• **Raw data**

╭──

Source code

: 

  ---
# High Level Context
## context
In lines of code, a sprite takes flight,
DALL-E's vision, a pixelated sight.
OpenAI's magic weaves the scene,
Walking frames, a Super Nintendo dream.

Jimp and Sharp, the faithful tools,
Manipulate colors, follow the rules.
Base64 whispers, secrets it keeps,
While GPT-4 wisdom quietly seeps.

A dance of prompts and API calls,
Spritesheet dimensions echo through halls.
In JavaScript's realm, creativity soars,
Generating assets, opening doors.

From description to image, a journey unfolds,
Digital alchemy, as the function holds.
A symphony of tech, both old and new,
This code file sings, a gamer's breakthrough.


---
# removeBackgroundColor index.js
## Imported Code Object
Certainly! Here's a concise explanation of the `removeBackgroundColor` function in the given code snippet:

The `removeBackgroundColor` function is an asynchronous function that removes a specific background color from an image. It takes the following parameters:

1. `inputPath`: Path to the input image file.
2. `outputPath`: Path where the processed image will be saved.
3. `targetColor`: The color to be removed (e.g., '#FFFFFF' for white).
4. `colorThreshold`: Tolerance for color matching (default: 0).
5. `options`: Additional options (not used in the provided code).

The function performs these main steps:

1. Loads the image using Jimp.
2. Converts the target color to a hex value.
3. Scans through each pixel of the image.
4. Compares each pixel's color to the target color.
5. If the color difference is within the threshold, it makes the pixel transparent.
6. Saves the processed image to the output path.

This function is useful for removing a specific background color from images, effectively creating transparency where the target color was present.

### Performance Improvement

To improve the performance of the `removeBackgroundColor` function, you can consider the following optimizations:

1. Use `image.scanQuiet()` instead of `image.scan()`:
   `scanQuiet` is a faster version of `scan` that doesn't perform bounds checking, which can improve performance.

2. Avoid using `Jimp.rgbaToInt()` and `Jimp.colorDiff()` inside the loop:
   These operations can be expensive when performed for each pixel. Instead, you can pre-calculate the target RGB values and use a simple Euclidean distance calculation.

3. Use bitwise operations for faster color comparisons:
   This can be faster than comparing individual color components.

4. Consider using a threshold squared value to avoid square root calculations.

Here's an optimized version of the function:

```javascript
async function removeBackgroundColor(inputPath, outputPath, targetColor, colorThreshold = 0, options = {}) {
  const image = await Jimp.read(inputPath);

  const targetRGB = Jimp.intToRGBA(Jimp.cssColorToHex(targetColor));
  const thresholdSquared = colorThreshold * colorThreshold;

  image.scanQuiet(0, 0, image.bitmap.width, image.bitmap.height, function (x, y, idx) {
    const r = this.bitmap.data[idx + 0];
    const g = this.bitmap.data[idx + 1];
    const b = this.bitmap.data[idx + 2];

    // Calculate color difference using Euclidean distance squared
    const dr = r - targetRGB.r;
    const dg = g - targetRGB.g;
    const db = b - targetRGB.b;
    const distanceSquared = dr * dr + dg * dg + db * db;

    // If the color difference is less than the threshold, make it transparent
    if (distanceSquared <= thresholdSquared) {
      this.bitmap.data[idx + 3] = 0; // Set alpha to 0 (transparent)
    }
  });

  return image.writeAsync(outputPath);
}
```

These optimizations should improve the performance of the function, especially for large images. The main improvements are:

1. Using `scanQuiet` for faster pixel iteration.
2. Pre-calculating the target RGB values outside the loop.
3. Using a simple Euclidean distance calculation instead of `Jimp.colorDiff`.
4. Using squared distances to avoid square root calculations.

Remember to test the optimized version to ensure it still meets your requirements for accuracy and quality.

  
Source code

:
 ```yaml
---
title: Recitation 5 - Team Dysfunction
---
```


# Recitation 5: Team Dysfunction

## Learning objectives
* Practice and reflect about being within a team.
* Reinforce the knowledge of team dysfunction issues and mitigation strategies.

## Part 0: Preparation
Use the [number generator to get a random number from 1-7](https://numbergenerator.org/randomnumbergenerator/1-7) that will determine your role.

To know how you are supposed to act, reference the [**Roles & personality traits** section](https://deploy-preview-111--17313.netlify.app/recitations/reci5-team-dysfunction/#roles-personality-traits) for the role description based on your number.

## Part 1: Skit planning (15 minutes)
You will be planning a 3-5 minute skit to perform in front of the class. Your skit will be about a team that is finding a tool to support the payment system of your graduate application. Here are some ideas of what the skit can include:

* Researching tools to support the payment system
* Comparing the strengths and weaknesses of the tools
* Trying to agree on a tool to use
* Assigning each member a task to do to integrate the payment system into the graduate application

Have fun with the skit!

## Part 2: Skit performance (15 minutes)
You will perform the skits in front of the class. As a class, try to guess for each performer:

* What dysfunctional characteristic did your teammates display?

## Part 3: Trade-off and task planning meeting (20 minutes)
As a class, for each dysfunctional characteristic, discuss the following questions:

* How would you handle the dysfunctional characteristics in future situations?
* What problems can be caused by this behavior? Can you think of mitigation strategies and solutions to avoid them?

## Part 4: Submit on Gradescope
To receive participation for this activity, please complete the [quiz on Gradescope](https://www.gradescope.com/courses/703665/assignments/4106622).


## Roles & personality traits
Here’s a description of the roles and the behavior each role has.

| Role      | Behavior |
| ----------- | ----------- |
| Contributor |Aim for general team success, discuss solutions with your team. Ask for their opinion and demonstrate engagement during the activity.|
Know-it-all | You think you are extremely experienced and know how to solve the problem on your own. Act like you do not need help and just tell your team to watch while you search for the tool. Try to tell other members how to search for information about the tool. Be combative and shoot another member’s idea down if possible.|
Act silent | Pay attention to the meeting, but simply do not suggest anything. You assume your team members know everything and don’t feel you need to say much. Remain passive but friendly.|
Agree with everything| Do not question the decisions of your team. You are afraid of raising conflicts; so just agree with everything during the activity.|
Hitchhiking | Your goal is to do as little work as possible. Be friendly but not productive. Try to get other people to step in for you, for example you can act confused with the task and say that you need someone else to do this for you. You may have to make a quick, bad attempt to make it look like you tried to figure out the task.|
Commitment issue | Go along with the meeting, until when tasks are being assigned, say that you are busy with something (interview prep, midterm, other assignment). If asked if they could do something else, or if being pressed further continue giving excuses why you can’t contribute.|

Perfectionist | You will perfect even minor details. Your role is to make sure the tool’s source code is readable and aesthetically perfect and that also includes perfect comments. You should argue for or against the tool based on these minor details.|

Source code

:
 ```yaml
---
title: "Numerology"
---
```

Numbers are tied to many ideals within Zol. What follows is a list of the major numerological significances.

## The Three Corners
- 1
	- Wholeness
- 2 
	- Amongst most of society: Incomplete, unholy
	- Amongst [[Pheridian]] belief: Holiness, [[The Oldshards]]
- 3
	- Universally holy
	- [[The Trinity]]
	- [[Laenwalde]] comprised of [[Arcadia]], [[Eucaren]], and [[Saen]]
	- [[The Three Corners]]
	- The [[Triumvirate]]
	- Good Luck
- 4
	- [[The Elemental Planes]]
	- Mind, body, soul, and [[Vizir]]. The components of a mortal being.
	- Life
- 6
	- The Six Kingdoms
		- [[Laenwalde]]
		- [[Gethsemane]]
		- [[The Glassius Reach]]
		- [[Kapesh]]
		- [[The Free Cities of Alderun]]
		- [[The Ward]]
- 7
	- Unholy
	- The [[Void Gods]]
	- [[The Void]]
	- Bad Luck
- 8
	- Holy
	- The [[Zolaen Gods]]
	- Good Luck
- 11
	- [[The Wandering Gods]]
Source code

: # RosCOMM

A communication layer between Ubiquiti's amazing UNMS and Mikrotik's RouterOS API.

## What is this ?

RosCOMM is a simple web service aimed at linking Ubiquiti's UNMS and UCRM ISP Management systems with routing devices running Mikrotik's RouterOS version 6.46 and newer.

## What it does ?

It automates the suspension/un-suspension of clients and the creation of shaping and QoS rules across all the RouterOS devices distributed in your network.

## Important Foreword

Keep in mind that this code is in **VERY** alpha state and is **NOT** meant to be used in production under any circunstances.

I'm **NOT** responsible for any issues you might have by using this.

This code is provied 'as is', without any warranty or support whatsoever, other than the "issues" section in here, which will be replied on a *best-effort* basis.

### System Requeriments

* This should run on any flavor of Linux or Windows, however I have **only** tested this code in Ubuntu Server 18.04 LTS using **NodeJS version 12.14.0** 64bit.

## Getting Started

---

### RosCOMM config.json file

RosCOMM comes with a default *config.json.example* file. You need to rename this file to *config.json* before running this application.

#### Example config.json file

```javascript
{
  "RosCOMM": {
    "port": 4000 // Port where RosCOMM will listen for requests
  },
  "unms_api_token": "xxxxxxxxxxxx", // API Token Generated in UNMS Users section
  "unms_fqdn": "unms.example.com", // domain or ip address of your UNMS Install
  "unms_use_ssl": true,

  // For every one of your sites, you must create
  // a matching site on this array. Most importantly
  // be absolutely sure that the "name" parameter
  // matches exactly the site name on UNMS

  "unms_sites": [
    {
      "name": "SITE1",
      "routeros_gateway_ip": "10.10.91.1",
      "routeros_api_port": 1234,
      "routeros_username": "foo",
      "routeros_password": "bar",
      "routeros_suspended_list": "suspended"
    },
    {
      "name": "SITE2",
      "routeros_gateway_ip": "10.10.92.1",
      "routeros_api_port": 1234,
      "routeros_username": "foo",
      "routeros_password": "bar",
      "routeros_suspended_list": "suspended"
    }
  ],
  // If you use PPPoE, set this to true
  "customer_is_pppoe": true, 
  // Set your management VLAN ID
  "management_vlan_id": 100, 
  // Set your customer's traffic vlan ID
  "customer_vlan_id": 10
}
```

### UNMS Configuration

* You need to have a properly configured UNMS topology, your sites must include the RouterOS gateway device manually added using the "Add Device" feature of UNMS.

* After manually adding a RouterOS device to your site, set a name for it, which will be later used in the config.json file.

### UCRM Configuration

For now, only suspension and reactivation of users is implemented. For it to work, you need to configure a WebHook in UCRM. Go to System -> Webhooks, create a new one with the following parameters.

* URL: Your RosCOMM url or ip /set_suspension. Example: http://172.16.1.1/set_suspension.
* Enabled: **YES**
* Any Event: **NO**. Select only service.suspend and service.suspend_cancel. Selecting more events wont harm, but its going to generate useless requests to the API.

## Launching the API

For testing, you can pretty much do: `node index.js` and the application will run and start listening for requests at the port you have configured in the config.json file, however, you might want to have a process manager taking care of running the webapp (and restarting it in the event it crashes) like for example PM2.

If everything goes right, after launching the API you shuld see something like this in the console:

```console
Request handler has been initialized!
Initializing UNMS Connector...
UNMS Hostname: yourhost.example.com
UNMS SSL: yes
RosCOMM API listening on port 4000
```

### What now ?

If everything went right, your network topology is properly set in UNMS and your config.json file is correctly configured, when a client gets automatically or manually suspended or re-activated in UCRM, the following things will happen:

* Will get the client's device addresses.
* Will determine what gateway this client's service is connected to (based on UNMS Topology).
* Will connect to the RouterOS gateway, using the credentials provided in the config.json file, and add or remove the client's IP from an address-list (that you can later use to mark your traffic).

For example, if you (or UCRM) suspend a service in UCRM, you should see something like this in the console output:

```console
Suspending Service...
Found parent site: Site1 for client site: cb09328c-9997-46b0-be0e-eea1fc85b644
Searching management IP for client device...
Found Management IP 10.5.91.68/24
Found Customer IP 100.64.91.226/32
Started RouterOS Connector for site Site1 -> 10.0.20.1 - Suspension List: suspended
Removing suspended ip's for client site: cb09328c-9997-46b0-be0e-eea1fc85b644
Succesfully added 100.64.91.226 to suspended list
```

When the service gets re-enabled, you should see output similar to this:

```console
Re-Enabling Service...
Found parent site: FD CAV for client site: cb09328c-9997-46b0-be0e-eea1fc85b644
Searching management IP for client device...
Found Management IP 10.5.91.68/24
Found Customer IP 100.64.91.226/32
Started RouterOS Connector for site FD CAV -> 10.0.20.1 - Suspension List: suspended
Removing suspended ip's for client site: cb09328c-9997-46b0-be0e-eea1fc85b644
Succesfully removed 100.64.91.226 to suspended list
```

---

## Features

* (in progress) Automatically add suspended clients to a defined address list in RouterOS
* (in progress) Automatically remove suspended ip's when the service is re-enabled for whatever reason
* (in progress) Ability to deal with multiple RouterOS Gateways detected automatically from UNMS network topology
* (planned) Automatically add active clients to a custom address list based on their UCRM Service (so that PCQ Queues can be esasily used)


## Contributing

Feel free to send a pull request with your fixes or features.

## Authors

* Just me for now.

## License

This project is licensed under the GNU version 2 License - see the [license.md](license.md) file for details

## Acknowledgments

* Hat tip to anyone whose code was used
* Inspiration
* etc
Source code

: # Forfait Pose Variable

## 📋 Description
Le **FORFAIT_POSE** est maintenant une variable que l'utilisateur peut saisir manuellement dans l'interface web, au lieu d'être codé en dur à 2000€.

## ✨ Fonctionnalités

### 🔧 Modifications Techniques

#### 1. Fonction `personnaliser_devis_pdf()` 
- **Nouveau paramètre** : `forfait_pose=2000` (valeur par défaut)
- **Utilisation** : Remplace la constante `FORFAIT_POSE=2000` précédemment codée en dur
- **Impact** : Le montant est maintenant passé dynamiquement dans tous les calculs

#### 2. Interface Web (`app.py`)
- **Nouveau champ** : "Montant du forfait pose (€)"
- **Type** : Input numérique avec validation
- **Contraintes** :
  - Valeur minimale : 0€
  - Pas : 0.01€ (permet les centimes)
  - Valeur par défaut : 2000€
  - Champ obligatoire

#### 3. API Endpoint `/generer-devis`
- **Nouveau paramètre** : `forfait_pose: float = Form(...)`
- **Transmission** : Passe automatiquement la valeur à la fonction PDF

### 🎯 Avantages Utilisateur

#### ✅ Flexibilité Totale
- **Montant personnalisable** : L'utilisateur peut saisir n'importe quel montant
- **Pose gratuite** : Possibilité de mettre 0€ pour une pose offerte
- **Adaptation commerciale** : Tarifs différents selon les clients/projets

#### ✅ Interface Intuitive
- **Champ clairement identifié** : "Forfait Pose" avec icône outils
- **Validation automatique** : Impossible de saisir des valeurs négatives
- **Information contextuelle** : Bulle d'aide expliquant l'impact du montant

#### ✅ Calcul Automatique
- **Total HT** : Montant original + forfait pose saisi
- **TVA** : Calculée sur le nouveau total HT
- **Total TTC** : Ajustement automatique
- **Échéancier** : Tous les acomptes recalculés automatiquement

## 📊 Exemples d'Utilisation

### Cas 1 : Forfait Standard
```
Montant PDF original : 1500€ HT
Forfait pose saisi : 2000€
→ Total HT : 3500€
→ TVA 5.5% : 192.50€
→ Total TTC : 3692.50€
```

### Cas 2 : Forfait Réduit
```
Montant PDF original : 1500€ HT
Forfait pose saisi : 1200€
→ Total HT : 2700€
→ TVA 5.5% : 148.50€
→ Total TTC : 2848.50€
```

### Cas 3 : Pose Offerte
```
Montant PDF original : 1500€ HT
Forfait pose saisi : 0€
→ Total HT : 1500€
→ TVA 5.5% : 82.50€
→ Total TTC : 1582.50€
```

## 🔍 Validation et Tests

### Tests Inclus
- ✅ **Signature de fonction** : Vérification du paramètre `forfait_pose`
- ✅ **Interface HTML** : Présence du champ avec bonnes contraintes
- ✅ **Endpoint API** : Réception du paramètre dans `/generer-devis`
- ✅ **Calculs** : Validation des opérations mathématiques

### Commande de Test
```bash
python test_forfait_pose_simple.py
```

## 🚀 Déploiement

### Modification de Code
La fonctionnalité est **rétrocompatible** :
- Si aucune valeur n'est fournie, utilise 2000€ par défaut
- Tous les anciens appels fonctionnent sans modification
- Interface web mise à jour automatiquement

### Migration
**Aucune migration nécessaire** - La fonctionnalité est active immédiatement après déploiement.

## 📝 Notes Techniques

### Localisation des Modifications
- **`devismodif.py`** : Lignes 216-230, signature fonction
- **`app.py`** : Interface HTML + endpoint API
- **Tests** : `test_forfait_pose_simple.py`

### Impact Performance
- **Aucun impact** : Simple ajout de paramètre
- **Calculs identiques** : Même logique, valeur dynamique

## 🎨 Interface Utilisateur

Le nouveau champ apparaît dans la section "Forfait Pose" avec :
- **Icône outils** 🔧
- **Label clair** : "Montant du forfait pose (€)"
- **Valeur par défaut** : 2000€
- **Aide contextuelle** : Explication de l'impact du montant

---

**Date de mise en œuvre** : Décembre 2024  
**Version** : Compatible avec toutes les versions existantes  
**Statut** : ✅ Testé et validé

╰──

• **Exercise**
Print exactly the lines above from the one with "- **TVA** : Calculée sur le nouveau total HT" to the one with "## 🔍 Validation et Tests", including both.

• **Written answer**
- **TVA** : Calculée sur le nouveau total HT
- **Total TTC** : Ajustement automatique
- **Échéancier** : Tous les acomptes recalculés automatiquement

## 📊 Exemples d'Utilisation

### Cas 1 : Forfait Standard
```
Montant PDF original : 1500€ HT
Forfait pose saisi : 2000€
→ Total HT : 3500€
→ TVA 5.5% : 192.50€
→ Total TTC : 3692.50€
```

### Cas 2 : Forfait Réduit
```
Montant PDF original : 1500€ HT
Forfait pose saisi : 1200€
→ Total HT : 2700€
→ TVA 5.5% : 148.50€
→ Total TTC : 2848.50€
```

### Cas 3 : Pose Offerte
```
Montant PDF original : 1500€ HT
Forfait pose saisi : 0€
→ Total HT : 1500€
→ TVA 5.5% : 82.50€
→ Total TTC : 1582.50€
```

## 🔍 Validation et Tests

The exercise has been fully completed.